I spent a few hours this morning working on the electrical problem with the downriggers on the boat. I think I got them both working.
Caveat: Tree #874
Caveat: Tree #873
This young alder tree is growing near some small blue forget-me-not flowers – Alaska’s state flower.
Caveat: Tree #872
Caveat: Tree #871
This tree is attempting to grow on top of a pile of rocks – because I put it there. I’m not sure how it will like it.
Caveat: Tree #870
Caveat: Tree #869
This tree is a dawn redwood (Metasequoia glyptostroboides) – as is its near twin beside it.
I am fond of these trees – they were abundant in my neighborhood in Goyang City, South Korea, where they’re planted all over as ornamentals. They are strange trees – they closely resemble the redwoods I grew up among in northern California (although smaller), but they like to lose all their needles in winter, like deciduous trees.

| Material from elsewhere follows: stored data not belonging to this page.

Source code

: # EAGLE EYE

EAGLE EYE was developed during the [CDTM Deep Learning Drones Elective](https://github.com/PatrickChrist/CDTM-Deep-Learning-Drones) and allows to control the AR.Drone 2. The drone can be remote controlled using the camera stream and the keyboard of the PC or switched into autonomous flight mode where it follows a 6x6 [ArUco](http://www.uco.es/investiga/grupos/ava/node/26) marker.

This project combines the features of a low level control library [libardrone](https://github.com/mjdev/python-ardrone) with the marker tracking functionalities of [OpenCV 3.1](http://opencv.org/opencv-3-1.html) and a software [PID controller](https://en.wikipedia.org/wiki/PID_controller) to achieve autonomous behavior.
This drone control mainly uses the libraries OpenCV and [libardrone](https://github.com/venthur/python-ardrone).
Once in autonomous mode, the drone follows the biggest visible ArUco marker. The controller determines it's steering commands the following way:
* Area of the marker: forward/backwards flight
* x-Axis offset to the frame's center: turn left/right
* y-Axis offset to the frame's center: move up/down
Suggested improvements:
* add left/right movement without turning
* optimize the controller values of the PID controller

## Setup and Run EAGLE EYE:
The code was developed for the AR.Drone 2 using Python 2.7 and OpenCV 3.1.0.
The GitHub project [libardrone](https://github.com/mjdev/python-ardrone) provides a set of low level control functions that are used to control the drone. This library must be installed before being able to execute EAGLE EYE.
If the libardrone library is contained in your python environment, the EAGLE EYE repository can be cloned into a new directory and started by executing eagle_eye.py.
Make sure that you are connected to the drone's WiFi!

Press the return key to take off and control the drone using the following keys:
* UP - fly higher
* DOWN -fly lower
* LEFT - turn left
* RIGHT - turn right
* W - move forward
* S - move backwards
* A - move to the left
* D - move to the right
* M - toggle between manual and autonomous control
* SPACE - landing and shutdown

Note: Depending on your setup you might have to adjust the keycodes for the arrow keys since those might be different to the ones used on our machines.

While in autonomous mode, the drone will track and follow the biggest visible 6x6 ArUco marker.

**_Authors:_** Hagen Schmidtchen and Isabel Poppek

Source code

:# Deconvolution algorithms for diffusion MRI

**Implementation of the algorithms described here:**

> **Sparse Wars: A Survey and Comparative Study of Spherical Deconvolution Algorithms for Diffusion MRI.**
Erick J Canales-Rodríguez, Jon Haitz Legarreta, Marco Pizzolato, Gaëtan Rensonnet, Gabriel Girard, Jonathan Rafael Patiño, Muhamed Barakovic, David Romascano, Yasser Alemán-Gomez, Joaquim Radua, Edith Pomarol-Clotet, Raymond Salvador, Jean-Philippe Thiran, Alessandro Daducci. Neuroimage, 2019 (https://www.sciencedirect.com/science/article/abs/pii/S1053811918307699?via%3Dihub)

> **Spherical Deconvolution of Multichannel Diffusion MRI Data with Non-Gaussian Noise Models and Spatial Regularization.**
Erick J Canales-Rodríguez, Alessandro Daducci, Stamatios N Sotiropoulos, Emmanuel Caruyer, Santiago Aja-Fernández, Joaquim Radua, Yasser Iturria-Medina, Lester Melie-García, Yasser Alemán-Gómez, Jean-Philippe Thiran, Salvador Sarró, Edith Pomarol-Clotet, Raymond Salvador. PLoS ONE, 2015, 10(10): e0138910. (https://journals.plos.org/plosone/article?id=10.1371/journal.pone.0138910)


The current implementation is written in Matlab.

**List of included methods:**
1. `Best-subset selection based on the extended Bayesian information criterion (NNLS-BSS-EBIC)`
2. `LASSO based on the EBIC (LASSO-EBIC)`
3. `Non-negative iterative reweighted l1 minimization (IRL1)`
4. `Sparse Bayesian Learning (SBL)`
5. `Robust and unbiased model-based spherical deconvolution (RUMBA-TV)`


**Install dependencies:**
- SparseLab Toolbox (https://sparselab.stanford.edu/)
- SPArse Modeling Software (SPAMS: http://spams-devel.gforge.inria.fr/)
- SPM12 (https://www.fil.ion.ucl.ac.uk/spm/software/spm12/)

Here are some dawn redwoods in Ilsan, Korea, in the snow. I took this picture in January, 2017.
I ordered these seedlings as an experiment to see if a mail-order tree could survive the unusually long shipment time to this island. I think it might work out – they arrived in a damaged shipping tube, but were seemingly intact and healthy when I opened it up. If they survive, I might buy some other exotics to plant around my lot. I like trees – you might never have guessed that, right?
Incidentally, the company I bought these seedlings from (Jonsteen Company) was founded by a guy I went to high school with, and the company is headquartered in Humboldt County, where I grew up. Jon and I graduated in the same class. He was a very popular guy, and a musician, and an athlete – all things I wasn’t, in high school. But he was always kind to me. Once he let me drive his corvette.
Caveat: Tree #868
This tree (on the left) saw a seiner (a net-deploying fishing boat) abduct all the fish from our front yard. Well… I guess we weren’t using them. So okay.
Caveat: Tree #867
This tree was in the background of this picture I took of a little baby deer hanging out beside the road.
Caveat: Tree #866
This tree is a guest-tree from the past. I took this picture at Bryce Canyon National Park in southern Utah in late 2009. It was a snowy day.
Caveat: Tree #865
This tree saw me down in the boat, in heavy rain and wind, making sure the batteries were charged so the bilge pump was working – when there’s lots of rain, the boat fills up with water, which needs to be pumped out of the bottom of the boat.